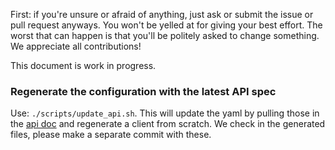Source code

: 
First: if you're unsure or afraid of anything, just ask or submit the issue or pull request anyways. You won't be yelled at for giving your best effort. The worst that can happen is that you'll be politely asked to change something. We appreciate all contributions!

This document is work in progress.

### Regenerate the configuration with the latest API spec

Use: `./scripts/update_api.sh`. This will update the yaml by pulling those in the [api doc](https://developer.koyeb.com/) and regenerate a client from scratch.
We check in the generated files, please make a separate commit with these.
···
▸ WHAT THE TASK REQUIRES:
Drop the images; copy every entry above exactly.

▸ SOLUTION:
Source code

: 
First: if you're unsure or afraid of anything, just ask or submit the issue or pull request anyways. You won't be yelled at for giving your best effort. The worst that can happen is that you'll be politely asked to change something. We appreciate all contributions!

This document is work in progress.

### Regenerate the configuration with the latest API spec

Use: `./scripts/update_api.sh`. This will update the yaml by pulling those in the [api doc](https://developer.koyeb.com/) and regenerate a client from scratch.
We check in the generated files, please make a separate commit with these.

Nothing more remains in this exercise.